From The Sofia Globe, the number of foreign visitors to Bulgaria for this past May was 87.3 percent lower than a year earlier.

From Radio Bulgaria, musicians perform on Wednesdays at Sofia's Borisova Gradina Park.

From Romania-Insider, a former Romanian politician is indicted for abuse of office.  (If you read Romanian, read the story at G4Media.)

From Russia Today, the Afghanistan "bounty" story by The New York Times is not about Russia but about domestic U.S. politics.

From Sputnik International, Russia's space agency Roscosmos reveals the cost of its heavy-lift rocket Angara.

From The Moscow Times, a look at Russia's environmental disasters in the Arctic.

From Daily News Hungary, Hungary could not stop the Trianon, even with military success.  (If you read Hungarian, read the story at 24HU.)

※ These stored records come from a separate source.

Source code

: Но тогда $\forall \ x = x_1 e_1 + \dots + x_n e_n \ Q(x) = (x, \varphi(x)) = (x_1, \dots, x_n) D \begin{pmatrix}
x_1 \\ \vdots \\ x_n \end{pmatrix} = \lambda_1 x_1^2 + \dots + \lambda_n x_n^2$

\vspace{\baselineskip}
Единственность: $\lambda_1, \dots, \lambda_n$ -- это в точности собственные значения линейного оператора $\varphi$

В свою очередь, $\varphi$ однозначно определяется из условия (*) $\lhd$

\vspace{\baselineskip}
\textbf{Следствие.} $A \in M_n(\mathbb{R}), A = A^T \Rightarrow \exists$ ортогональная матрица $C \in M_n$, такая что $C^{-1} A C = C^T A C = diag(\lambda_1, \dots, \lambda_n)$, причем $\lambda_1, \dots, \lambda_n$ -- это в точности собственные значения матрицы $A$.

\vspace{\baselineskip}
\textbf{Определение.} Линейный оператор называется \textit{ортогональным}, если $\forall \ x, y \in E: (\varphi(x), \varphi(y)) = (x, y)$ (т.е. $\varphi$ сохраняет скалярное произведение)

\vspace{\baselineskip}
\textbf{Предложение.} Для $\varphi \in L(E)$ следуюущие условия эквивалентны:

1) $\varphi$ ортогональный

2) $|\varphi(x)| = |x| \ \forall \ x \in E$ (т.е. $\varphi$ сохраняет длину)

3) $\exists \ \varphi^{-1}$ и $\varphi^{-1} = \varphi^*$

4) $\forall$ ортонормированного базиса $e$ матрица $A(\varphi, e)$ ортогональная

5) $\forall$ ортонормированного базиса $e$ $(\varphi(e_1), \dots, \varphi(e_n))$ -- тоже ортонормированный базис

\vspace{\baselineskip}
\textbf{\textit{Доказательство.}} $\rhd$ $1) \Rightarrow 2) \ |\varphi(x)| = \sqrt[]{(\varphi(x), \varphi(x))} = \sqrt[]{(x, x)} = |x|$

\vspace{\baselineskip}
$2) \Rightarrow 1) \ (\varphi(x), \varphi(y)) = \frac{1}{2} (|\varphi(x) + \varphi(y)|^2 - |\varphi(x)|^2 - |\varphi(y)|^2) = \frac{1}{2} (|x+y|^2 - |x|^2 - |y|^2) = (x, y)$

From Hungary Today, the Hungarian roots of the Liverpool soccer anthem You'll Never Walk Alone.

From About Hungary, the Hungarian government offers further support for couples who have children.

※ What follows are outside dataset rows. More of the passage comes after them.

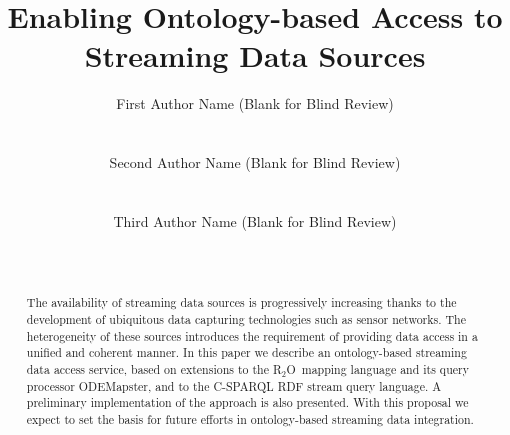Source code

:\documentclass{ubicomp2010}
\newcommand{\subscript}[1]{\ensuremath{_{\textrm{#1}}}}
\newcommand{\rtwoo}{\textsf{R\subscript{2}O}}
\begin{document}
\setlength{\paperheight}{11in}
\setlength{\paperwidth}{8.5in}
\setlength{\pdfpageheight}{\paperheight}
\setlength{\pdfpagewidth}{\paperwidth}




\title{Enabling Ontology-based Access to Streaming Data Sources}
\author{
  \alignauthor First Author Name (Blank for Blind Review)\\
    \\
    \\
 \alignauthor Second Author Name (Blank for Blind Review)\\
    \\
    \\
 \alignauthor Third Author Name (Blank for Blind Review)\\
    \\
    \\
      }
\maketitle

\begin{abstract}
The availability of streaming data sources is progressively increasing thanks to the development of ubiquitous data capturing technologies such as sensor networks. The heterogeneity of these sources introduces the requirement of providing data access in a unified and coherent manner. In this paper we describe an ontology-based streaming data access service, based on extensions to the \rtwoo\ mapping language and its query processor ODEMapster, and to the C-SPARQL RDF stream query language. A preliminary implementation of the approach is also presented. With this proposal we expect to set the basis for future efforts in ontology-based streaming data integration.
\end{abstract}
\end{document}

From The Slovak Spectator, a painting by Miroslav Matuščin at the Tricklandia gallery in Starý Smokovec, Slovakia changes before your eyes.

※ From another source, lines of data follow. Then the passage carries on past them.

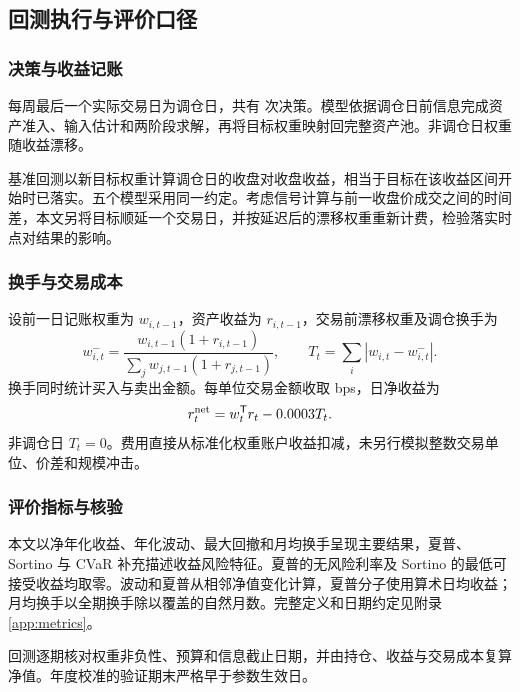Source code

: \subsection{回测执行与评价口径}
\subsubsection{决策与收益记账}
每周最后一个实际交易日为调仓日，共有 \primaryRebalances{} 次决策。模型依据调仓日前信息完成资产准入、输入估计和两阶段求解，再将目标权重映射回完整资产池。非调仓日权重随收益漂移。

基准回测以新目标权重计算调仓日的收盘对收盘收益，相当于目标在该收益区间开始时已落实。五个模型采用同一约定。考虑信号计算与前一收盘价成交之间的时间差，本文另将目标顺延一个交易日，并按延迟后的漂移权重重新计费，检验落实时点对结果的影响。

\subsubsection{换手与交易成本}
设前一日记账权重为 $w_{i,t-1}$，资产收益为 $r_{i,t-1}$，交易前漂移权重及调仓换手为
\[
w^-_{i,t}=\frac{w_{i,t-1}(1+r_{i,t-1})}{\sum_jw_{j,t-1}(1+r_{j,t-1})},
\qquad T_t=\sum_i|w_{i,t}-w^-_{i,t}|.
\]
换手同时统计买入与卖出金额。每单位交易金额收取 \txCostBps{} bps，日净收益为
\[
r_t^{\rm net}=w_t^\mathsf T r_t-0.0003T_t.
\]
非调仓日 $T_t=0$。费用直接从标准化权重账户收益扣减，未另行模拟整数交易单位、价差和规模冲击。

\subsubsection{评价指标与核验}
本文以净年化收益、年化波动、最大回撤和月均换手呈现主要结果，夏普、Sortino 与 CVaR 补充描述收益风险特征。夏普的无风险利率及 Sortino 的最低可接受收益均取零。波动和夏普从相邻净值变化计算，夏普分子使用算术日均收益；月均换手以全期换手除以覆盖的自然月数。完整定义和日期约定见附录\ref{app:metrics}。

回测逐期核对权重非负性、预算和信息截止日期，并由持仓、收益与交易成本复算净值。年度校准的验证期末严格早于参数生效日。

From Radio Prague, the Czech Republic will open consular offices in Burgas, Bulgaria and the Croatian cities of Rijeka and Split for this summer.

From Polskie Radio, the Polish presidential election appears to be headed for a runoff.

From the CPH Post, Denmark's Crown Princess Mary is appointed president of her country's branch of the World Wildlife Fund.

From Deutsche Welle, according to an opinion column, religion is still relevant in Germany even as its churches lose members.

From the NL Times, a suspect in the death of a Rotterdam teenager claims to not remember events from the last day he was seen alive.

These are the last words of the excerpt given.